### Exercise
When you reach the line containing "That since any" in the records below, start copying exactly, and stop once you have copied the line containing "Algorithm 4 uses".

::: Records for this task

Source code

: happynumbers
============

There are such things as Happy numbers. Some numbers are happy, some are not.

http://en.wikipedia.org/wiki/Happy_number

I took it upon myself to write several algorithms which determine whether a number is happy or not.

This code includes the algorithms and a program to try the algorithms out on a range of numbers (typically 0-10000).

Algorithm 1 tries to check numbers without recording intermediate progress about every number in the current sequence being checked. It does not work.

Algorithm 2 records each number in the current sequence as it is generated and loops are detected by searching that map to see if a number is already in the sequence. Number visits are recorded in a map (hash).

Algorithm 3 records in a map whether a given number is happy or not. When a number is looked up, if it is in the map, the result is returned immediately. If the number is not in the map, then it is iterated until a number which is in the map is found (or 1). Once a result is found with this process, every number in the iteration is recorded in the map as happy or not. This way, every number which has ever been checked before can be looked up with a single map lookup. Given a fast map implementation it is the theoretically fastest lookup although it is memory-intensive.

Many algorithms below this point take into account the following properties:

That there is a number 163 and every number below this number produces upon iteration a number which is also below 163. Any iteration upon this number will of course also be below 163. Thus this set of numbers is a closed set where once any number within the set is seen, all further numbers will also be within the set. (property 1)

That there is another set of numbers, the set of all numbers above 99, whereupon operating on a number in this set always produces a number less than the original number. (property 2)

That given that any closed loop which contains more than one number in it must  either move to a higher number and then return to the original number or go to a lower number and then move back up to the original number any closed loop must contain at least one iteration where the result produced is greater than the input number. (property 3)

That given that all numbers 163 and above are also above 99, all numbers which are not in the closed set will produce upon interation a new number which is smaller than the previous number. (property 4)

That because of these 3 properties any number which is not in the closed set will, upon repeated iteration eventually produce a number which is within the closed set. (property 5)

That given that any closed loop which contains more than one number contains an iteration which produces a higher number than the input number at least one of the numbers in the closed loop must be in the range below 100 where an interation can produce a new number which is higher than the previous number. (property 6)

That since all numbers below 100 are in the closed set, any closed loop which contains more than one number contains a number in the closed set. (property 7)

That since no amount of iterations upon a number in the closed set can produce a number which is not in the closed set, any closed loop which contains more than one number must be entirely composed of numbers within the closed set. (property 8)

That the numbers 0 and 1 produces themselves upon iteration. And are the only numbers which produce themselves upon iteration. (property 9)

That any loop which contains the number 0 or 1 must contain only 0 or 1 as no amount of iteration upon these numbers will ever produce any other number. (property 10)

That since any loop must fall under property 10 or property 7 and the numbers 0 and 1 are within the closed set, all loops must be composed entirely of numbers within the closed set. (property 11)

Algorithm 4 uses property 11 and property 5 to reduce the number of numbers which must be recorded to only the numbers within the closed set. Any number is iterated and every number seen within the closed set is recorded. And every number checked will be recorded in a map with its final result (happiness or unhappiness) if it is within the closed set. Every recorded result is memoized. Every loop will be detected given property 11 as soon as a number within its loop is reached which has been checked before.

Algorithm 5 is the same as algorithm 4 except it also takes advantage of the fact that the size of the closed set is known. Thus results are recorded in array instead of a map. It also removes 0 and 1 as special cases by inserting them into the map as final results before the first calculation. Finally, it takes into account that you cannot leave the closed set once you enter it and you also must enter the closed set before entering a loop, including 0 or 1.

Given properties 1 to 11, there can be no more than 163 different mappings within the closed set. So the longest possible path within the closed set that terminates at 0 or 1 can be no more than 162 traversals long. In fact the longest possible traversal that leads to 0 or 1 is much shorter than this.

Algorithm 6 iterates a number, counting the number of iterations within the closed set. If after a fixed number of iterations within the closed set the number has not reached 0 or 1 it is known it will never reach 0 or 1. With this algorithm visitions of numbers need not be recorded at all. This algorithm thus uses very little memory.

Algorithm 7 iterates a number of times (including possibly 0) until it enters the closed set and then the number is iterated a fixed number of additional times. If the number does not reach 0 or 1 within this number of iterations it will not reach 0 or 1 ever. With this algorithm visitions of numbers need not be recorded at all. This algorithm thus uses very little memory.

::::::
::: Records for this task

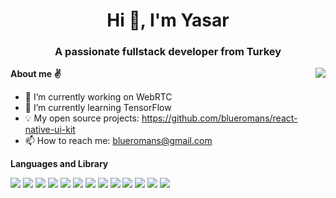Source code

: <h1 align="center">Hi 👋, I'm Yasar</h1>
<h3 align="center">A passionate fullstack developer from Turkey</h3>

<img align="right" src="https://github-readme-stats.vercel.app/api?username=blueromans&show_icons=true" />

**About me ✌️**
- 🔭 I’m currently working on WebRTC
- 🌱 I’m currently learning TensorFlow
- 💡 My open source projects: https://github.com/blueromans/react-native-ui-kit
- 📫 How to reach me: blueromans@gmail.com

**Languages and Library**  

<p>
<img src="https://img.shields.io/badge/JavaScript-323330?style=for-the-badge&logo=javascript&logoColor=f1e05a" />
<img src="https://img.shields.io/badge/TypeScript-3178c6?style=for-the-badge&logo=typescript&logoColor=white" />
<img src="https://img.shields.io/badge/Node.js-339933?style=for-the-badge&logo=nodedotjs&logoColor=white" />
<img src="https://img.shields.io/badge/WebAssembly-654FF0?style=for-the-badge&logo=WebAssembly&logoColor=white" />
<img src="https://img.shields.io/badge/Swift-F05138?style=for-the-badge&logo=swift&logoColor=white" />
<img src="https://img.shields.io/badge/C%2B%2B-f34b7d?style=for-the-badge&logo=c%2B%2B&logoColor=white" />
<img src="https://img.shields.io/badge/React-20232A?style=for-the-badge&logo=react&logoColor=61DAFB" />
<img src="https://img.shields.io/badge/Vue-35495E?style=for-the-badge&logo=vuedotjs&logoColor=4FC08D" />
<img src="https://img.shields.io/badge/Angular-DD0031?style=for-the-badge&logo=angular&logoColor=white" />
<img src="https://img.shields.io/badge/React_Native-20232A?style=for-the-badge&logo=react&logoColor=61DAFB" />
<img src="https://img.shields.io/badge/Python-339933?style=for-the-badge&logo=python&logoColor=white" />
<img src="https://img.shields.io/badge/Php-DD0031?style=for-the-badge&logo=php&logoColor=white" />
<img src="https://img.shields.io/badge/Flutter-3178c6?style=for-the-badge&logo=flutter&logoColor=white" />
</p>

::::::

### The answer
That since any loop must fall under property 10 or property 7 and the numbers 0 and 1 are within the closed set, all loops must be composed entirely of numbers within the closed set. (property 11)

Algorithm 4 uses property 11 and property 5 to reduce the number of numbers which must be recorded to only the numbers within the closed set. Any number is iterated and every number seen within the closed set is recorded. And every number checked will be recorded in a map with its final result (happiness or unhappiness) if it is within the closed set. Every recorded result is memoized. Every loop will be detected given property 11 as soon as a number within its loop is reached which has been checked before.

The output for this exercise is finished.